**EXERCISE DESCRIPTION**
Set down each record exactly. Omit the pictures.

Extracted records:

------------------------------------------------------------------------

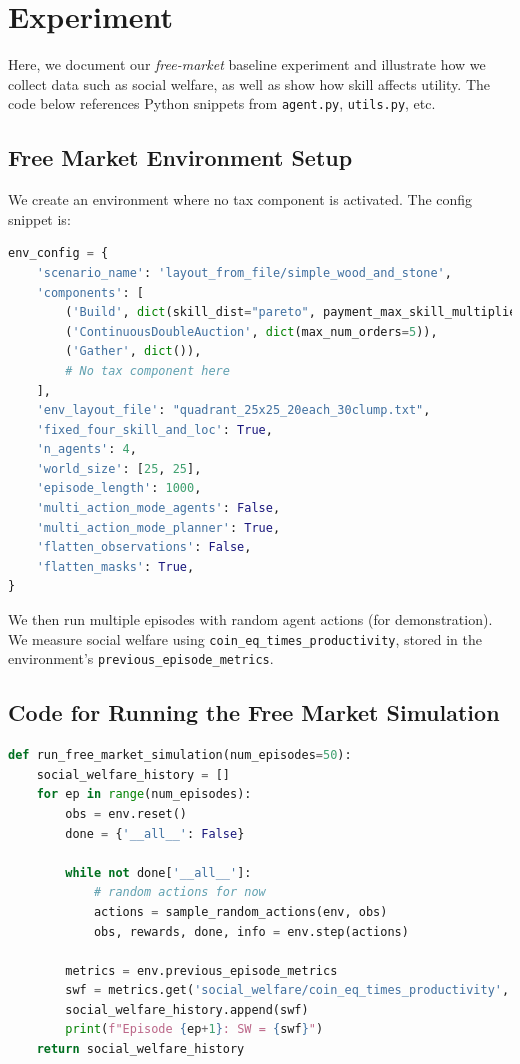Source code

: \section{Experiment}
\label{sec:experiment}

Here, we document our \emph{free-market} baseline experiment and illustrate how we collect data such as social welfare, as well as show how skill affects utility. The code below references Python snippets from \texttt{agent.py}, \texttt{utils.py}, etc.

\subsection{Free Market Environment Setup}

We create an environment where no tax component is activated. The config snippet is:

\begin{lstlisting}[language=Python]
env_config = {
    'scenario_name': 'layout_from_file/simple_wood_and_stone',
    'components': [
        ('Build', dict(skill_dist="pareto", payment_max_skill_multiplier=3)),
        ('ContinuousDoubleAuction', dict(max_num_orders=5)),
        ('Gather', dict()),
        # No tax component here
    ],
    'env_layout_file': "quadrant_25x25_20each_30clump.txt",
    'fixed_four_skill_and_loc': True,
    'n_agents': 4,
    'world_size': [25, 25],
    'episode_length': 1000,
    'multi_action_mode_agents': False,
    'multi_action_mode_planner': True,
    'flatten_observations': False,
    'flatten_masks': True,
}
\end{lstlisting}

We then run multiple episodes with random agent actions (for demonstration). We measure social welfare using \texttt{coin\_eq\_times\_productivity}, stored in the environment’s \texttt{previous\_episode\_metrics}.

\subsection{Code for Running the Free Market Simulation}

\begin{lstlisting}[language=Python]
def run_free_market_simulation(num_episodes=50):
    social_welfare_history = []
    for ep in range(num_episodes):
        obs = env.reset()
        done = {'__all__': False}
        
        while not done['__all__']:
            # random actions for now
            actions = sample_random_actions(env, obs)
            obs, rewards, done, info = env.step(actions)
        
        metrics = env.previous_episode_metrics
        swf = metrics.get('social_welfare/coin_eq_times_productivity', np.nan)
        social_welfare_history.append(swf)
        print(f"Episode {ep+1}: SW = {swf}")
    return social_welfare_history
\end{lstlisting}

------------------------------------------------------------------------

**EXERCISE SOLUTION**
Source code

: \section{Experiment}
\label{sec:experiment}

Here, we document our \emph{free-market} baseline experiment and illustrate how we collect data such as social welfare, as well as show how skill affects utility. The code below references Python snippets from \texttt{agent.py}, \texttt{utils.py}, etc.

\subsection{Free Market Environment Setup}

We create an environment where no tax component is activated. The config snippet is:

\begin{lstlisting}[language=Python]
env_config = {
    'scenario_name': 'layout_from_file/simple_wood_and_stone',
    'components': [
        ('Build', dict(skill_dist="pareto", payment_max_skill_multiplier=3)),
        ('ContinuousDoubleAuction', dict(max_num_orders=5)),
        ('Gather', dict()),
        # No tax component here
    ],
    'env_layout_file': "quadrant_25x25_20each_30clump.txt",
    'fixed_four_skill_and_loc': True,
    'n_agents': 4,
    'world_size': [25, 25],
    'episode_length': 1000,
    'multi_action_mode_agents': False,
    'multi_action_mode_planner': True,
    'flatten_observations': False,
    'flatten_masks': True,
}
\end{lstlisting}

We then run multiple episodes with random agent actions (for demonstration). We measure social welfare using \texttt{coin\_eq\_times\_productivity}, stored in the environment’s \texttt{previous\_episode\_metrics}.

\subsection{Code for Running the Free Market Simulation}

\begin{lstlisting}[language=Python]
def run_free_market_simulation(num_episodes=50):
    social_welfare_history = []
    for ep in range(num_episodes):
        obs = env.reset()
        done = {'__all__': False}
        
        while not done['__all__']:
            # random actions for now
            actions = sample_random_actions(env, obs)
            obs, rewards, done, info = env.step(actions)
        
        metrics = env.previous_episode_metrics
        swf = metrics.get('social_welfare/coin_eq_times_productivity', np.nan)
        social_welfare_history.append(swf)
        print(f"Episode {ep+1}: SW = {swf}")
    return social_welfare_history
\end{lstlisting}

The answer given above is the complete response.